BEGIN Exercise input

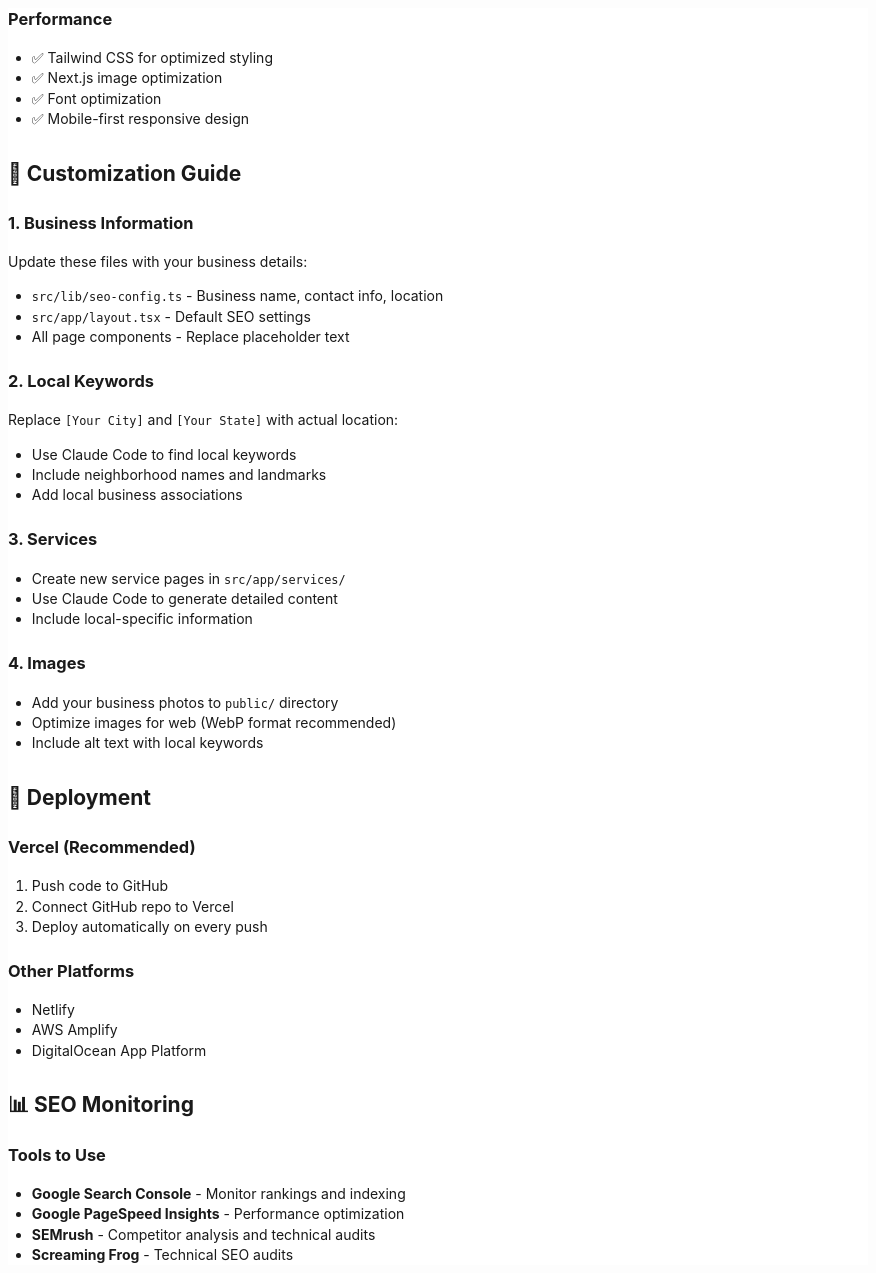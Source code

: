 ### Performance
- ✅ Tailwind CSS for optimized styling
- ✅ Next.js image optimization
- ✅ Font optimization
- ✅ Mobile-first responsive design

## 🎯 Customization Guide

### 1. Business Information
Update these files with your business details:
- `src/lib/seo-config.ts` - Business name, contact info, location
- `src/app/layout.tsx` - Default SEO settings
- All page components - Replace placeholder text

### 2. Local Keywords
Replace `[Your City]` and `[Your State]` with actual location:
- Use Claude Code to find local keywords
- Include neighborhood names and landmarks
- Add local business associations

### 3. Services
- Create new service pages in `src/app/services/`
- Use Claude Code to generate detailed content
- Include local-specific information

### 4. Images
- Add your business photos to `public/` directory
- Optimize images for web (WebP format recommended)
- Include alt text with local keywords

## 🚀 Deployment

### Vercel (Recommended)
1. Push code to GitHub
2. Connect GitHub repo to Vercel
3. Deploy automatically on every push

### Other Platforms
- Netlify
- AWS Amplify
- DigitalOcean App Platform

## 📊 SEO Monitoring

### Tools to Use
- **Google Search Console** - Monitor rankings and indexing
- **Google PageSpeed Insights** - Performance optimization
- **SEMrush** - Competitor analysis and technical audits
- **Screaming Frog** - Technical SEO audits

END Exercise input
BEGIN Exercise input

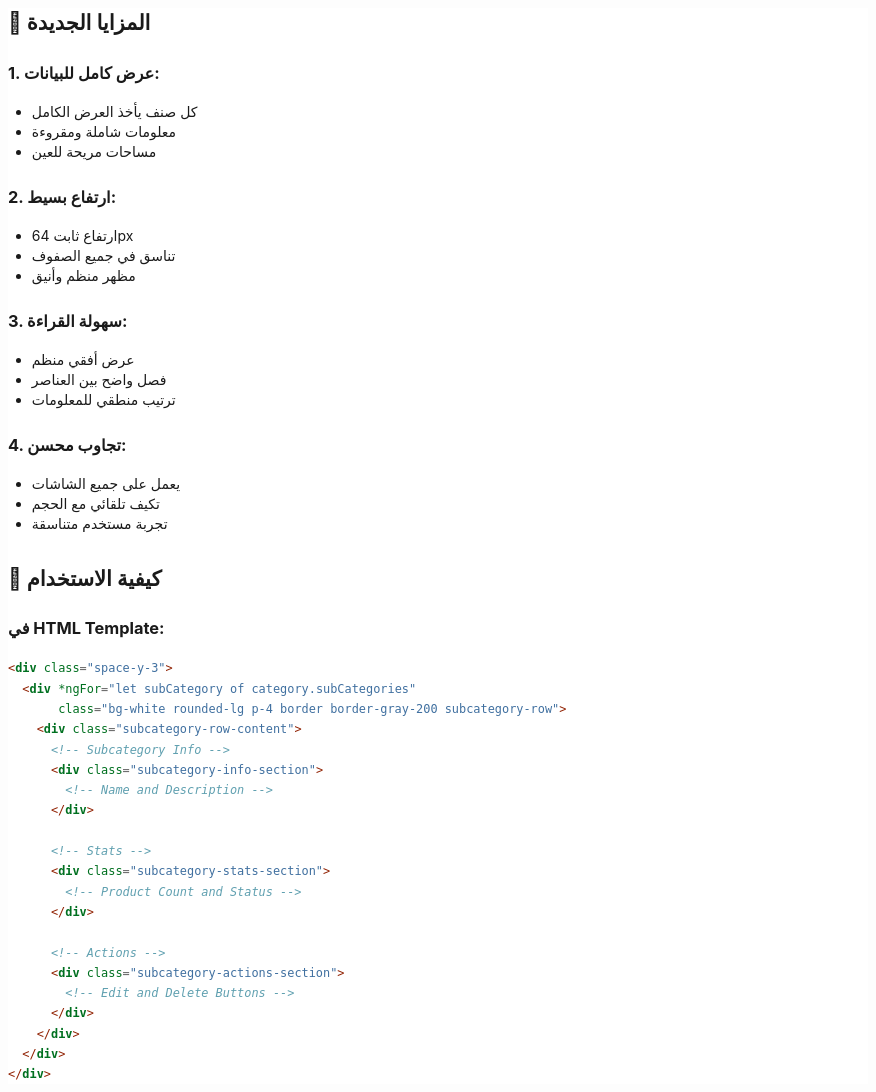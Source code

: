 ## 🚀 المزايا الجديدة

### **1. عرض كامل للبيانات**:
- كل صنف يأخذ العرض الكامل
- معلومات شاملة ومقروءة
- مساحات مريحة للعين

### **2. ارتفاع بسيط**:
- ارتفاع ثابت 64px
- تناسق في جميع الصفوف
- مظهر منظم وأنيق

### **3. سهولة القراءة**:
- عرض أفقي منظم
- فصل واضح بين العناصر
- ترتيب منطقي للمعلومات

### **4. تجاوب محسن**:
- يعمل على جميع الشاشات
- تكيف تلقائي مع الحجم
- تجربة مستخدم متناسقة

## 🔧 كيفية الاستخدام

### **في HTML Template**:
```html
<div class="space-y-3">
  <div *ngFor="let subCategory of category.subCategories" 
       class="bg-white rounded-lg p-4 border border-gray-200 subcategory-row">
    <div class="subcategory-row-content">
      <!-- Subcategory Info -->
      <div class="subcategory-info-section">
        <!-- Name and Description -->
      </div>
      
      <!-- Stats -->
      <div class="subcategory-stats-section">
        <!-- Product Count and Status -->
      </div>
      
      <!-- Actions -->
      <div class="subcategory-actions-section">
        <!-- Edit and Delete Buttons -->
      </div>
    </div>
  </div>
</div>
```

END Exercise input

Work order. Only one part of the material above is to be transcribed, namely the lines starting with the line that has "### **1. عرض كامل" and going on through the line that has "- فصل واضح بين العناصر", exactly as they stand.

Output for this exercise.
### **1. عرض كامل للبيانات**:
- كل صنف يأخذ العرض الكامل
- معلومات شاملة ومقروءة
- مساحات مريحة للعين

### **2. ارتفاع بسيط**:
- ارتفاع ثابت 64px
- تناسق في جميع الصفوف
- مظهر منظم وأنيق

### **3. سهولة القراءة**:
- عرض أفقي منظم
- فصل واضح بين العناصر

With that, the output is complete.